= Problem statement =
Go to the line containing "and call functions" in the records below and print it and every following line exactly, on through the line containing "of the item)", then stop.

Stored items
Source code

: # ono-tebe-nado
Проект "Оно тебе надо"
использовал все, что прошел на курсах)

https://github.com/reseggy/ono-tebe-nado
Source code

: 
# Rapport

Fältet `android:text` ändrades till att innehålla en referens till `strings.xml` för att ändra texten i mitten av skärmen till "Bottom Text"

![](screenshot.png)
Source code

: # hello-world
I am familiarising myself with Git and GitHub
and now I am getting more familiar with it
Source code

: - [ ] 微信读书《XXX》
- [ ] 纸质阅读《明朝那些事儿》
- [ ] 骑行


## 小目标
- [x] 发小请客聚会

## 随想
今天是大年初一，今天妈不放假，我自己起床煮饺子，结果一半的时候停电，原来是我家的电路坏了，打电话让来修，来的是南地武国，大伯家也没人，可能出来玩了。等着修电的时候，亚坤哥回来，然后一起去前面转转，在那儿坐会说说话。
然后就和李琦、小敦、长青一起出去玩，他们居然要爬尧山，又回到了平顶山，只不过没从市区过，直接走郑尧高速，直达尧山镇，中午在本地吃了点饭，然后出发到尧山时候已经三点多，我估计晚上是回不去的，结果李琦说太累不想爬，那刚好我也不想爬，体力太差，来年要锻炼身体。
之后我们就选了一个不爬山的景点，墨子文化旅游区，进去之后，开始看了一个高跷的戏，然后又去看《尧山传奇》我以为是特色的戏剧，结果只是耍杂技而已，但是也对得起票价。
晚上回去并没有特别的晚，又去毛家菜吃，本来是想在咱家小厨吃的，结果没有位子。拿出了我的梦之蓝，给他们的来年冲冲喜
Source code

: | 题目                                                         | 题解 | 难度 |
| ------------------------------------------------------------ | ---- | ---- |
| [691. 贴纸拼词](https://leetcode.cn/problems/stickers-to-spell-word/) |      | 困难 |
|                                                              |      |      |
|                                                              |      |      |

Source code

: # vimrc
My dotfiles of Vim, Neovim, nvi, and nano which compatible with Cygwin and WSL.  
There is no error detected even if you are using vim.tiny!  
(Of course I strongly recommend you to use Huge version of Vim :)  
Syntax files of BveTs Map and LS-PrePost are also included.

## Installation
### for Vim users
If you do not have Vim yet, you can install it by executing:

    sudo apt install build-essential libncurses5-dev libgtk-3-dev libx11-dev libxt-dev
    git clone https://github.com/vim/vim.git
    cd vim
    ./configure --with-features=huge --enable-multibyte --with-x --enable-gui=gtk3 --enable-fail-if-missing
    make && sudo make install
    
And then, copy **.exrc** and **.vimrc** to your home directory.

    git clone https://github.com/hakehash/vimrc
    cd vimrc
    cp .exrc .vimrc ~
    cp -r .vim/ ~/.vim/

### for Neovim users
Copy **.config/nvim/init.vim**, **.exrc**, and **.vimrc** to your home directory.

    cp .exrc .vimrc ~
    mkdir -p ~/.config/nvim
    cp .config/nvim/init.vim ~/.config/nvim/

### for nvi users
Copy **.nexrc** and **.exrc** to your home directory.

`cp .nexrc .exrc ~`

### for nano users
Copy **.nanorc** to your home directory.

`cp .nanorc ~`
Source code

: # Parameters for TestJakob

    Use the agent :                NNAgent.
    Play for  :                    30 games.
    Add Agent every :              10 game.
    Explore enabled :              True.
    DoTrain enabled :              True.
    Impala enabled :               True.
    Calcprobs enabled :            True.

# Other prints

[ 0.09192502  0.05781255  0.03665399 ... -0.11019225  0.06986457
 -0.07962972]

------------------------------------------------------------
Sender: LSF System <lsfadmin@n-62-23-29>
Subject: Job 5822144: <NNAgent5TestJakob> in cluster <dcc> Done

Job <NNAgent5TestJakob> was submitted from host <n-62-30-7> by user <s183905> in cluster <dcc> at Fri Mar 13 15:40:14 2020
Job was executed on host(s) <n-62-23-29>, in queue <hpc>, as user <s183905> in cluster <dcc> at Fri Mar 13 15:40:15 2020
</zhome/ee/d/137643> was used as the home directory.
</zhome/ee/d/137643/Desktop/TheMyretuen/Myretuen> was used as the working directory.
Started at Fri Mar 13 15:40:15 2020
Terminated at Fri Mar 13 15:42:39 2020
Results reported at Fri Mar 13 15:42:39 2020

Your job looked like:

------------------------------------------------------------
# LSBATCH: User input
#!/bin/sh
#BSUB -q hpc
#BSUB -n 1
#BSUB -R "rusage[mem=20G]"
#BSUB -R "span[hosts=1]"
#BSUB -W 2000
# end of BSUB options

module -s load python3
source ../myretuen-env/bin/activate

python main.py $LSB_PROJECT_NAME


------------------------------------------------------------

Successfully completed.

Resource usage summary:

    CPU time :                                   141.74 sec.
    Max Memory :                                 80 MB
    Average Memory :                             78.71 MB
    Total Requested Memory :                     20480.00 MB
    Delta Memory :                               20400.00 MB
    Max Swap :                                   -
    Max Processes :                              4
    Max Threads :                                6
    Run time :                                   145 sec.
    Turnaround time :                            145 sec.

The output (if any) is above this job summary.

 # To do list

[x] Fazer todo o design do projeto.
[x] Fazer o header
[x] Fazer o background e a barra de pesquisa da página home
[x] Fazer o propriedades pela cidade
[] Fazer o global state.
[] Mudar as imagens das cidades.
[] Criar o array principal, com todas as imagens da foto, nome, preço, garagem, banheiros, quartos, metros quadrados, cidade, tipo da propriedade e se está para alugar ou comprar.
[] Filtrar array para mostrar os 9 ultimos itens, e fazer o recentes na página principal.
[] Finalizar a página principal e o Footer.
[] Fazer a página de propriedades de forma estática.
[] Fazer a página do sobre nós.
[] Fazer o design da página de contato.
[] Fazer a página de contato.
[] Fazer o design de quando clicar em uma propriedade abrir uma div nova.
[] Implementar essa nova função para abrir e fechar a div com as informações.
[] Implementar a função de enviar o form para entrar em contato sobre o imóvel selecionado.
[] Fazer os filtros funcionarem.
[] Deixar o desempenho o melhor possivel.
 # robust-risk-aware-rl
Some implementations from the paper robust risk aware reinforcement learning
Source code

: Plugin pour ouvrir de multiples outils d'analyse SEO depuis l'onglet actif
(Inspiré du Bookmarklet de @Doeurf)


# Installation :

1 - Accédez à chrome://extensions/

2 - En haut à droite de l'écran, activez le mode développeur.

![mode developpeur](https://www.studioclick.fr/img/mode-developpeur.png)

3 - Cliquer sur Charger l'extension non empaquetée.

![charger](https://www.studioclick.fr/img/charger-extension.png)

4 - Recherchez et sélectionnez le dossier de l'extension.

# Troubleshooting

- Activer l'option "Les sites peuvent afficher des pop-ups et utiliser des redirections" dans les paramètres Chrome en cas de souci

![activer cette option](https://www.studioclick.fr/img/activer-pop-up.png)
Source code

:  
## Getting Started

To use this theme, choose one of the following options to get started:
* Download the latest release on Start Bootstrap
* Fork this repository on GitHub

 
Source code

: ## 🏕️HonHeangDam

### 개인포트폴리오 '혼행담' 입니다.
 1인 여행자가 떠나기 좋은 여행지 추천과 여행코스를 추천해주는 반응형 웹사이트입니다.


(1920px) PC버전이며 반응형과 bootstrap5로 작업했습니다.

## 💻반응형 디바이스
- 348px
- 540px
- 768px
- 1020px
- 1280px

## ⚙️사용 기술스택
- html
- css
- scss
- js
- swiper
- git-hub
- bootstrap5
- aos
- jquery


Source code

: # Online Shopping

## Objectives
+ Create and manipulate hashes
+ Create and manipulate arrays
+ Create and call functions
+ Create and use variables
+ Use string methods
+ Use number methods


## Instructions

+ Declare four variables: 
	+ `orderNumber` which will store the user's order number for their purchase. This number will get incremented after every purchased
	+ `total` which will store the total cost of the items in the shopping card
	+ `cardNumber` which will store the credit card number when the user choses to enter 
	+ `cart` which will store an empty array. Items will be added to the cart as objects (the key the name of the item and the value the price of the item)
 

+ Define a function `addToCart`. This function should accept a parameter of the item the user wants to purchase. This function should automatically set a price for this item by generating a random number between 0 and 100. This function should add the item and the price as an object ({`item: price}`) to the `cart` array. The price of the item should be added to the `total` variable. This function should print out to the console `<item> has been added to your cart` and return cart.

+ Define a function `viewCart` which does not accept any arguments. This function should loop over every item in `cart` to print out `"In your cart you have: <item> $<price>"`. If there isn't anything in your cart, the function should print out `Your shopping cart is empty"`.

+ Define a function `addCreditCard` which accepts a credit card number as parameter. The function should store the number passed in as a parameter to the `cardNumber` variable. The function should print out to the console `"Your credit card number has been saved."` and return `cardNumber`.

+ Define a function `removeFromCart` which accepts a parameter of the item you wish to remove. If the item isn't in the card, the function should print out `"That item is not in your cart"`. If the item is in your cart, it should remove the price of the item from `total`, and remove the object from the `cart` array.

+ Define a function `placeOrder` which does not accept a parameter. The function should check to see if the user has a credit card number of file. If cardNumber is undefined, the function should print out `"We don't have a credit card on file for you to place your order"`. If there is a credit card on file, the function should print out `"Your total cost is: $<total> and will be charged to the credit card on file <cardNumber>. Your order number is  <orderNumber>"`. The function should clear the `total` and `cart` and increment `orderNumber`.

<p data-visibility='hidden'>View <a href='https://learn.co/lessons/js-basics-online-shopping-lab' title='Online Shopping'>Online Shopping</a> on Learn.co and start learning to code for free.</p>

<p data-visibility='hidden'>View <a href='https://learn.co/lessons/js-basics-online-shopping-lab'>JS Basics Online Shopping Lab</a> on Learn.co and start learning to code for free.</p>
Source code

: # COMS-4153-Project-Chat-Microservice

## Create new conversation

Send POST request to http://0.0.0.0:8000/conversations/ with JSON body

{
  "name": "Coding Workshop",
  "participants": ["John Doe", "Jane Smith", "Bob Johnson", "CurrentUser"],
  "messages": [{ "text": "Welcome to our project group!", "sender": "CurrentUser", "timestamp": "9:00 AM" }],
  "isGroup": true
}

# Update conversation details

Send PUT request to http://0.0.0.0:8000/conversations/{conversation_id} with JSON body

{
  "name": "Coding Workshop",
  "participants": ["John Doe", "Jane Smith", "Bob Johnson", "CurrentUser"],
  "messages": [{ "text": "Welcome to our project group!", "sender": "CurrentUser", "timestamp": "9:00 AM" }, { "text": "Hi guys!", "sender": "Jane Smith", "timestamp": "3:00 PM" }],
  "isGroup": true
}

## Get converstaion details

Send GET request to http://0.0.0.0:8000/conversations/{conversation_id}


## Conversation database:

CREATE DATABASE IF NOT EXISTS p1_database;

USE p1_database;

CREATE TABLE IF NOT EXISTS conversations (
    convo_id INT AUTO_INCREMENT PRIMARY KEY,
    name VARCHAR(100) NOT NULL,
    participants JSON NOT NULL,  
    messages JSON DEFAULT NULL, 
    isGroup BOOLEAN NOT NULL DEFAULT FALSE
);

= Answer for the task =
+ Create and call functions
+ Create and use variables
+ Use string methods
+ Use number methods


## Instructions

+ Declare four variables: 
	+ `orderNumber` which will store the user's order number for their purchase. This number will get incremented after every purchased
	+ `total` which will store the total cost of the items in the shopping card
	+ `cardNumber` which will store the credit card number when the user choses to enter 
	+ `cart` which will store an empty array. Items will be added to the cart as objects (the key the name of the item and the value the price of the item)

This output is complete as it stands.